* What to produce:
Take the records below and print them verbatim up to and including the line that carries "- All subclasses".

* Materials provided:

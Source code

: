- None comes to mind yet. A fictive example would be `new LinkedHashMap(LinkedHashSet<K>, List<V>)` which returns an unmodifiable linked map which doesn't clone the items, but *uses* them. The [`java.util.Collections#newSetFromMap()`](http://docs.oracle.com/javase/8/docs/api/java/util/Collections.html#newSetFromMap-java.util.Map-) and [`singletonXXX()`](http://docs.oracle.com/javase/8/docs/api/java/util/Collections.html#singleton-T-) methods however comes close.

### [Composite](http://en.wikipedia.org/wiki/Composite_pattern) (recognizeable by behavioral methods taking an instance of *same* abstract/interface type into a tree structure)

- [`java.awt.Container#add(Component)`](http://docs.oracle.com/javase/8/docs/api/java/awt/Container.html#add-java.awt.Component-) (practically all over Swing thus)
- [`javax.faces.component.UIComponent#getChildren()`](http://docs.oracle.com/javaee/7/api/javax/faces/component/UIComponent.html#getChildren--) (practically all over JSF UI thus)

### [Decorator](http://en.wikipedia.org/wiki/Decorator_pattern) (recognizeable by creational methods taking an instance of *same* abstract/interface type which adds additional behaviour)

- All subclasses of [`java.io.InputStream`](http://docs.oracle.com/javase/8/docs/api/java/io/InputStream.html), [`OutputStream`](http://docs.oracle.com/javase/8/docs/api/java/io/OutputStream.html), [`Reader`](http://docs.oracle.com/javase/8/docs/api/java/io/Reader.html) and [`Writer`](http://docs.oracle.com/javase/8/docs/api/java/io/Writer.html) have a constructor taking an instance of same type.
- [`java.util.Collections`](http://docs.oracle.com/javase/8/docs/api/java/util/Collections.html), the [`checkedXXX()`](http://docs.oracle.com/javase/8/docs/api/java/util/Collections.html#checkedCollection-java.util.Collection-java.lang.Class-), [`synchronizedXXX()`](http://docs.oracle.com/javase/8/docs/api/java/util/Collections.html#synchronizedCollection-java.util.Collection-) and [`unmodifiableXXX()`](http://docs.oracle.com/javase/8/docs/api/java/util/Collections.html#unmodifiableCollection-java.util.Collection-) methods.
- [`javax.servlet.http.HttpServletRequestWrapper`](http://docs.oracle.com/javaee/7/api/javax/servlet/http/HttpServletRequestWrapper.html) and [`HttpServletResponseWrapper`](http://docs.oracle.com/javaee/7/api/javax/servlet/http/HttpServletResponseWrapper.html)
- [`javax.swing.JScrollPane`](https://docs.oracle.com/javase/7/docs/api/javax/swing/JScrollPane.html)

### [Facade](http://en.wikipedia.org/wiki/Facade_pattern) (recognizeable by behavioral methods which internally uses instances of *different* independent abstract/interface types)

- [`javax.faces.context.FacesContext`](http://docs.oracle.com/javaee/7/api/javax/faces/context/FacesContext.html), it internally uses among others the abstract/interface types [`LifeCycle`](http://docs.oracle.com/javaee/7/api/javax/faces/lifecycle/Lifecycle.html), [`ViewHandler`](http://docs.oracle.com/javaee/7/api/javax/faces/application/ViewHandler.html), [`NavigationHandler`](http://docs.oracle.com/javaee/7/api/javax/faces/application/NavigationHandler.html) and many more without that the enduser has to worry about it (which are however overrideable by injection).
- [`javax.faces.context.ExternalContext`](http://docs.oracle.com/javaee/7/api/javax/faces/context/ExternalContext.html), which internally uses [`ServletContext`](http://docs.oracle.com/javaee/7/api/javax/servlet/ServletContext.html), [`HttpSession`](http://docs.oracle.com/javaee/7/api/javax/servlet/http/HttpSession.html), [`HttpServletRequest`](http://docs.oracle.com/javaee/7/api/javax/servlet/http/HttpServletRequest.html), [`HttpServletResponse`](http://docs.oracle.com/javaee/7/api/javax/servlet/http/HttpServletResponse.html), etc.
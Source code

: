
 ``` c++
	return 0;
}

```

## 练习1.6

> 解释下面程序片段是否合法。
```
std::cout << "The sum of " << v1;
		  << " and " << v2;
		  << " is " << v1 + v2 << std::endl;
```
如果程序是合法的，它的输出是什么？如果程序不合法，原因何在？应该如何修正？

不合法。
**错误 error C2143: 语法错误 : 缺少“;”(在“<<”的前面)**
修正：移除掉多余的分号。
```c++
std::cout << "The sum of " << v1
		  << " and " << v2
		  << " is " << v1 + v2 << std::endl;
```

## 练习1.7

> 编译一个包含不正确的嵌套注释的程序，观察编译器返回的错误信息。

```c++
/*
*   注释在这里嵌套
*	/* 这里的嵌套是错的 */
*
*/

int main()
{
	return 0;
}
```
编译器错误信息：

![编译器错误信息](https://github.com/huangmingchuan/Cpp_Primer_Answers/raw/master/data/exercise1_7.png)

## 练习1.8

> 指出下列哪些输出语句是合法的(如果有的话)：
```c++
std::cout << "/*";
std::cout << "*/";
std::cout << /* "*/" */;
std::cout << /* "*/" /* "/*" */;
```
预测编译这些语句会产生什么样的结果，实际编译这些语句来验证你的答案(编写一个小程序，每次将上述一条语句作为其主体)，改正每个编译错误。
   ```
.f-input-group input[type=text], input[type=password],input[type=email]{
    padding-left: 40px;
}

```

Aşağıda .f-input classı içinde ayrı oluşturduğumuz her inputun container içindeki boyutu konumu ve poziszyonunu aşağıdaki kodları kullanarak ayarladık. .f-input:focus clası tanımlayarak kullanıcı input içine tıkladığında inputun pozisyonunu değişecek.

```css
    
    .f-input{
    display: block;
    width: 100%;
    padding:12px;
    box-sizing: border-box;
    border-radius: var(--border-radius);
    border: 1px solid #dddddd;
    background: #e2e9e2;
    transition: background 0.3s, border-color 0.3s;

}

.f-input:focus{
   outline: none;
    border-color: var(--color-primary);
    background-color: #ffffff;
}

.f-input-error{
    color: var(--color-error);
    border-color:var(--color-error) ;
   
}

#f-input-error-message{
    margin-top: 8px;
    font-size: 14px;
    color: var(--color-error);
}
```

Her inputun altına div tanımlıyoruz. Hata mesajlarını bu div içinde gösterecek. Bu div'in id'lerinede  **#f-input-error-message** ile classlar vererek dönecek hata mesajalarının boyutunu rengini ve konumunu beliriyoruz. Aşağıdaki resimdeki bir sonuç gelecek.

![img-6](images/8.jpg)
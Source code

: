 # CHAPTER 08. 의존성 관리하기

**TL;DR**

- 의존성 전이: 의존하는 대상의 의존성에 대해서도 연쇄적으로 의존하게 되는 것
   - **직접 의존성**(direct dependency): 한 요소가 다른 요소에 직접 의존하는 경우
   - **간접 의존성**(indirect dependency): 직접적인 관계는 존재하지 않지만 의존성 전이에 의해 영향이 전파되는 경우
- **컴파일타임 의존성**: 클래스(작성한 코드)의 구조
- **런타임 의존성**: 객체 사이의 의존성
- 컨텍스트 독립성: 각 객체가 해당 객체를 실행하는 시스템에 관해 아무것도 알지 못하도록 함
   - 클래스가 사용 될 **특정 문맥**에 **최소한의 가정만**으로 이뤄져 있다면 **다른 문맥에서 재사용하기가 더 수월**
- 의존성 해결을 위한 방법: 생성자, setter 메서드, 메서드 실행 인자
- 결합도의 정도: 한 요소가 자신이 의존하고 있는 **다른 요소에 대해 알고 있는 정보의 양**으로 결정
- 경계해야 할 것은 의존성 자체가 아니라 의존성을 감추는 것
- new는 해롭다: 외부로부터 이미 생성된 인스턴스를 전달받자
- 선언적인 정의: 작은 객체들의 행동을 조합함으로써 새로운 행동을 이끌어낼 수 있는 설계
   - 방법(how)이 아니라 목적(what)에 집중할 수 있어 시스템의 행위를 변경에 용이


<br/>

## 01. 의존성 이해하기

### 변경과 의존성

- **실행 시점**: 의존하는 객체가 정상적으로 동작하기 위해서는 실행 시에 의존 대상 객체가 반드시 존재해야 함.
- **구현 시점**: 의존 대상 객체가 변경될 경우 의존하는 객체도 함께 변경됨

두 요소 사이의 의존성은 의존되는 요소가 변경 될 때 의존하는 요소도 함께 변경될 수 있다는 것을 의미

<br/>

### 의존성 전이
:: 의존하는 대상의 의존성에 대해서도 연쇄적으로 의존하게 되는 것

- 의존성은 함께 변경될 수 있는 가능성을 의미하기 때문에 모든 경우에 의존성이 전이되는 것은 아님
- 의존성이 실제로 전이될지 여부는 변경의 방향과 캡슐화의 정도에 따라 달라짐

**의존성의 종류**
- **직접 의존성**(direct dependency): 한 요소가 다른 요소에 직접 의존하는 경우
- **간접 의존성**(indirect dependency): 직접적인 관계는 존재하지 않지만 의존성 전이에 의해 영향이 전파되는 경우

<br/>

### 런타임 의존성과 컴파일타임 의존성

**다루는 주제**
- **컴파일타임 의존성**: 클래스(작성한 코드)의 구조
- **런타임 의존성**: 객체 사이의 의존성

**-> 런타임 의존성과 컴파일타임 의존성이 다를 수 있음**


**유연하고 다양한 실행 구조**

* Response for this exercise:
Source code

:- None comes to mind yet. A fictive example would be `new LinkedHashMap(LinkedHashSet<K>, List<V>)` which returns an unmodifiable linked map which doesn't clone the items, but *uses* them. The [`java.util.Collections#newSetFromMap()`](http://docs.oracle.com/javase/8/docs/api/java/util/Collections.html#newSetFromMap-java.util.Map-) and [`singletonXXX()`](http://docs.oracle.com/javase/8/docs/api/java/util/Collections.html#singleton-T-) methods however comes close.

### [Composite](http://en.wikipedia.org/wiki/Composite_pattern) (recognizeable by behavioral methods taking an instance of *same* abstract/interface type into a tree structure)

- [`java.awt.Container#add(Component)`](http://docs.oracle.com/javase/8/docs/api/java/awt/Container.html#add-java.awt.Component-) (practically all over Swing thus)
- [`javax.faces.component.UIComponent#getChildren()`](http://docs.oracle.com/javaee/7/api/javax/faces/component/UIComponent.html#getChildren--) (practically all over JSF UI thus)

### [Decorator](http://en.wikipedia.org/wiki/Decorator_pattern) (recognizeable by creational methods taking an instance of *same* abstract/interface type which adds additional behaviour)

- All subclasses of [`java.io.InputStream`](http://docs.oracle.com/javase/8/docs/api/java/io/InputStream.html), [`OutputStream`](http://docs.oracle.com/javase/8/docs/api/java/io/OutputStream.html), [`Reader`](http://docs.oracle.com/javase/8/docs/api/java/io/Reader.html) and [`Writer`](http://docs.oracle.com/javase/8/docs/api/java/io/Writer.html) have a constructor taking an instance of same type.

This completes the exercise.